§ Exercise requirements:
Go through the records and report each line holding the string "done".

BEGIN Provided data

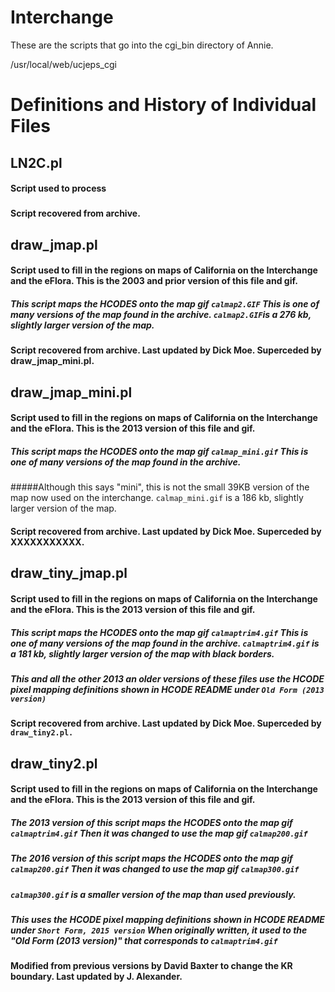 # Interchange


These are the scripts that go into the cgi_bin directory of Annie.

/usr/local/web/ucjeps_cgi



# Definitions and History of Individual Files


## LN2C.pl
#### Script used to process   
##### 
#### Script recovered from archive.

## draw_jmap.pl
#### Script used to fill in the regions on maps of California on the Interchange and the eFlora.  This is the 2003 and prior version of this file and gif.
##### This script maps the HCODES onto the map gif ```calmap2.GIF``` This is one of many versions of the map found in the archive. ```calmap2.GIF```is a 276 kb, slightly larger version of the map.
#### Script recovered from archive. Last updated by Dick Moe. Superceded by draw_jmap_mini.pl.

## draw_jmap_mini.pl
#### Script used to fill in the regions on maps of California on the Interchange and the eFlora.  This is the 2013 version of this file and gif.
##### This script maps the HCODES onto the map gif ```calmap_mini.gif``` This is one of many versions of the map found in the archive.
#####Although this says "mini", this is not the small 39KB version of the map now used on the interchange.  ```calmap_mini.gif``` is a 186 kb, slightly larger version of the map.
#### Script recovered from archive. Last updated by Dick Moe. Superceded by XXXXXXXXXXX.

## draw_tiny_jmap.pl
#### Script used to fill in the regions on maps of California on the Interchange and the eFlora.  This is the 2013 version of this file and gif.
##### This script maps the HCODES onto the map gif ```calmaptrim4.gif``` This is one of many versions of the map found in the archive. ```calmaptrim4.gif``` is a 181 kb, slightly larger version of the map with black borders.
##### This and all the other 2013 an older versions of these files use the HCODE pixel mapping definitions shown in HCODE README under ```Old Form (2013 version)```
#### Script recovered from archive. Last updated by Dick Moe. Superceded by ```draw_tiny2.pl.``` 

## draw_tiny2.pl
#### Script used to fill in the regions on maps of California on the Interchange and the eFlora.  This is the 2013 version of this file and gif.
##### The 2013 version of this script maps the HCODES onto the map gif ```calmaptrim4.gif``` Then it was changed to use the map gif ```calmap200.gif```
##### The 2016 version of this script maps the HCODES onto the map gif ```calmap200.gif``` Then it was changed to use the map gif ```calmap300.gif```
##### ```calmap300.gif``` is a smaller version of the map than used previously.
##### This uses the HCODE pixel mapping definitions shown in HCODE README under ```Short Form, 2015 version``` When originally written, it used to the "Old Form (2013 version)" that corresponds to ```calmaptrim4.gif```
#### Modified from previous versions by David Baxter to change the KR boundary. Last updated by J. Alexander.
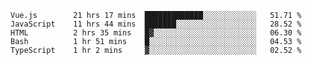<!--START_SECTION:waka-->

```text
Vue.js        21 hrs 17 mins  █████████████░░░░░░░░░░░░   51.71 %
JavaScript    11 hrs 44 mins  ███████░░░░░░░░░░░░░░░░░░   28.52 %
HTML          2 hrs 35 mins   █▓░░░░░░░░░░░░░░░░░░░░░░░   06.30 %
Bash          1 hr 51 mins    █░░░░░░░░░░░░░░░░░░░░░░░░   04.53 %
TypeScript    1 hr 2 mins     ▓░░░░░░░░░░░░░░░░░░░░░░░░   02.52 %
```

<!--END_SECTION:waka-->
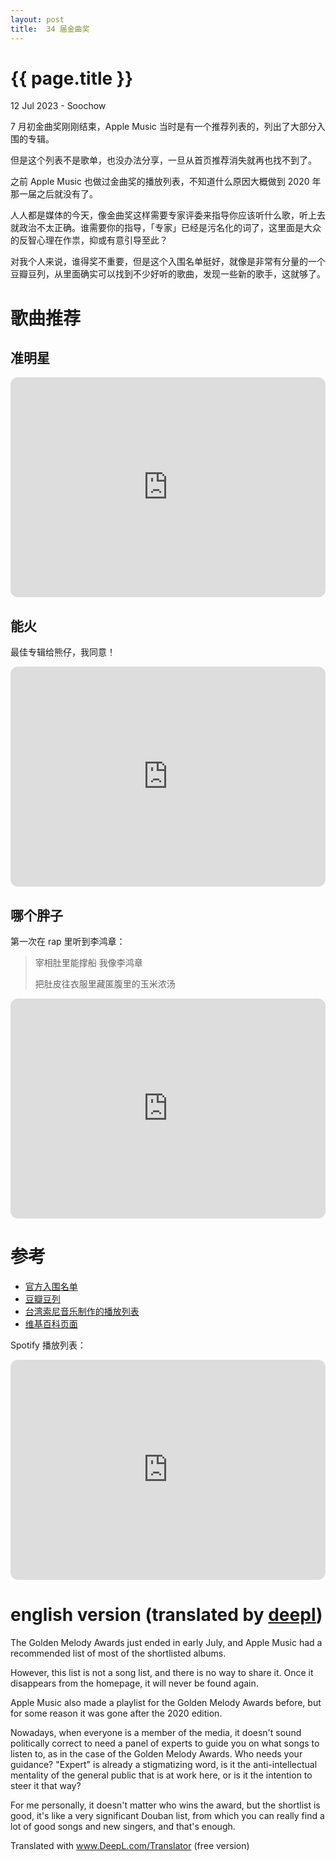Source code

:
 ```yaml
---
layout: post
title:  34 届金曲奖
---
```


{{ page.title }}
================
<p class="meta"> 12 Jul 2023 - Soochow </p>

7 月初金曲奖刚刚结束，Apple Music 当时是有一个推荐列表的，列出了大部分入围的专辑。

但是这个列表不是歌单，也没办法分享，一旦从首页推荐消失就再也找不到了。

之前 Apple Music 也做过金曲奖的播放列表，不知道什么原因大概做到 2020 年那一届之后就没有了。

人人都是媒体的今天，像金曲奖这样需要专家评委来指导你应该听什么歌，听上去就政治不太正确。谁需要你的指导，「专家」已经是污名化的词了，这里面是大众的反智心理在作祟，抑或有意引导至此？

对我个人来说，谁得奖不重要，但是这个入围名单挺好，就像是非常有分量的一个豆瓣豆列，从里面确实可以找到不少好听的歌曲，发现一些新的歌手，这就够了。

# 歌曲推荐

## 准明星

<iframe style="border-radius:12px" src="https://open.spotify.com/embed/track/3EsPUehJcBNvwLratVICPL?utm_source=generator" width="100%" height="352" frameBorder="0" allowfullscreen="" allow="autoplay; clipboard-write; encrypted-media; fullscreen; picture-in-picture" loading="lazy"></iframe>

## 能火

最佳专辑给熊仔，我同意！

<iframe style="border-radius:12px" src="https://open.spotify.com/embed/track/0edXRhdQfF6YY9f7ZGZITt?utm_source=generator" width="100%" height="352" frameBorder="0" allowfullscreen="" allow="autoplay; clipboard-write; encrypted-media; fullscreen; picture-in-picture" loading="lazy"></iframe>

## 哪个胖子

第一次在 rap 里听到李鸿章：

> 宰相肚里能撑船 我像李鸿章
> 
> 把肚皮往衣服里藏匿腹里的玉米浓汤

<iframe style="border-radius:12px" src="https://open.spotify.com/embed/track/3ZpfrGBKuKyXjck1C0e2Bc?utm_source=generator" width="100%" height="352" frameBorder="0" allowfullscreen="" allow="autoplay; clipboard-write; encrypted-media; fullscreen; picture-in-picture" loading="lazy"></iframe>

# 参考

* [官方入围名单](https://gma.tavis.tw/GM34/GMA/Nomination.asp)
* [豆瓣豆列](https://www.douban.com/doulist/155111204/)
* [台湾索尼音乐制作的播放列表](https://www.youtube.com/playlist?list=PLUchfRwifqMAEjGUA_mV0BtXrKmTwEdoG)
* [维基百科页面](https://zh.wikipedia.org/wiki/%E7%AC%AC34%E5%B1%86%E9%87%91%E6%9B%B2%E7%8D%8E)

Spotify 播放列表：

<iframe style="border-radius:12px" src="https://open.spotify.com/embed/playlist/4kIu54K2y7AvCCgnpdZEns?utm_source=generator" width="100%" height="352" frameBorder="0" allowfullscreen="" allow="autoplay; clipboard-write; encrypted-media; fullscreen; picture-in-picture" loading="lazy"></iframe>

# english version (translated by [deepl](https://www.deepl.com/translator))

The Golden Melody Awards just ended in early July, and Apple Music had a recommended list of most of the shortlisted albums.

However, this list is not a song list, and there is no way to share it. Once it disappears from the homepage, it will never be found again.

Apple Music also made a playlist for the Golden Melody Awards before, but for some reason it was gone after the 2020 edition.

Nowadays, when everyone is a member of the media, it doesn't sound politically correct to need a panel of experts to guide you on what songs to listen to, as in the case of the Golden Melody Awards. Who needs your guidance? "Expert" is already a stigmatizing word, is it the anti-intellectual mentality of the general public that is at work here, or is it the intention to steer it that way?

For me personally, it doesn't matter who wins the award, but the shortlist is good, it's like a very significant Douban list, from which you can really find a lot of good songs and new singers, and that's enough.

Translated with www.DeepL.com/Translator (free version)
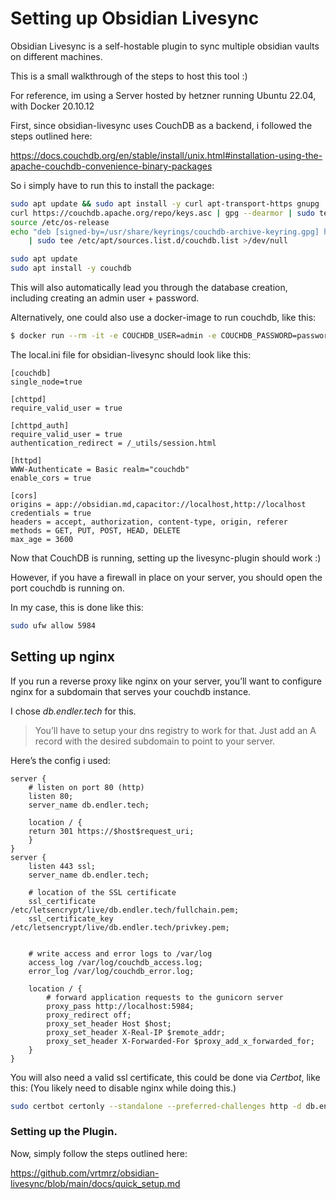 # Setting up Obsidian Livesync

Obsidian Livesync is a self-hostable plugin to sync multiple obsidian vaults on different machines.

This is a small walkthrough of the steps to host this tool :)

For reference, im using a Server hosted by hetzner running Ubuntu 22.04, with Docker 20.10.12

First, since obsidian-livesync uses CouchDB as a backend, i followed the steps outlined here:

https://docs.couchdb.org/en/stable/install/unix.html#installation-using-the-apache-couchdb-convenience-binary-packages

So i simply have to run this to install the package:

```bash
sudo apt update && sudo apt install -y curl apt-transport-https gnupg
curl https://couchdb.apache.org/repo/keys.asc | gpg --dearmor | sudo tee /usr/share/keyrings/couchdb-archive-keyring.gpg >/dev/null 2>&1
source /etc/os-release
echo "deb [signed-by=/usr/share/keyrings/couchdb-archive-keyring.gpg] https://apache.jfrog.io/artifactory/couchdb-deb/ ${VERSION_CODENAME} main" \
    | sudo tee /etc/apt/sources.list.d/couchdb.list >/dev/null

sudo apt update
sudo apt install -y couchdb
```

This will also automatically lead you through the database creation, including creating an admin user + password.

Alternatively, one could also use a docker-image to run couchdb, like this:

```bash
$ docker run --rm -it -e COUCHDB_USER=admin -e COUCHDB_PASSWORD=password -v /home/jakob/couchdb/local.ini:/opt/couchdb/etc/local.ini -p 5984:5984 couchdb
```

The local.ini file for obsidian-livesync should look like this:

```
[couchdb]
single_node=true

[chttpd]
require_valid_user = true

[chttpd_auth]
require_valid_user = true
authentication_redirect = /_utils/session.html

[httpd]
WWW-Authenticate = Basic realm="couchdb"
enable_cors = true

[cors]
origins = app://obsidian.md,capacitor://localhost,http://localhost
credentials = true
headers = accept, authorization, content-type, origin, referer
methods = GET, PUT, POST, HEAD, DELETE
max_age = 3600
```

Now that CouchDB is running, setting up the livesync-plugin should work :)

However, if you have a firewall in place on your server, you should open the port couchdb is running on.

In my case, this is done like this:

```bash
sudo ufw allow 5984
```

## Setting up nginx

If you run a reverse proxy like nginx on your server, you’ll want to configure nginx for a subdomain that serves your couchdb instance.

I chose *db.endler.tech* for this.

> You’ll have to setup your dns registry to work for that. Just add an A record with the desired subdomain to point to your server.

Here’s the config i used:

```nginx
server {
    # listen on port 80 (http)
    listen 80;
    server_name db.endler.tech;

    location / {
	return 301 https://$host$request_uri;
    }	
}
server {
    listen 443 ssl;
    server_name db.endler.tech;

    # location of the SSL certificate
    ssl_certificate /etc/letsencrypt/live/db.endler.tech/fullchain.pem;
    ssl_certificate_key /etc/letsencrypt/live/db.endler.tech/privkey.pem;


    # write access and error logs to /var/log
    access_log /var/log/couchdb_access.log;
    error_log /var/log/couchdb_error.log;

    location / {
        # forward application requests to the gunicorn server
        proxy_pass http://localhost:5984;
        proxy_redirect off;
        proxy_set_header Host $host;
        proxy_set_header X-Real-IP $remote_addr;
        proxy_set_header X-Forwarded-For $proxy_add_x_forwarded_for;
    }
}
```

You will also need a valid ssl certificate, this could be done via *Certbot*, like this:
(You likely need to disable nginx while doing this.)

```bash
sudo certbot certonly --standalone --preferred-challenges http -d db.endler.tech
```

### Setting up the Plugin.

Now, simply follow the steps outlined here:

https://github.com/vrtmrz/obsidian-livesync/blob/main/docs/quick_setup.md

END Provided data

§ Solution for this exercise:
In my case, this is done like this:
You will also need a valid ssl certificate, this could be done via *Certbot*, like this:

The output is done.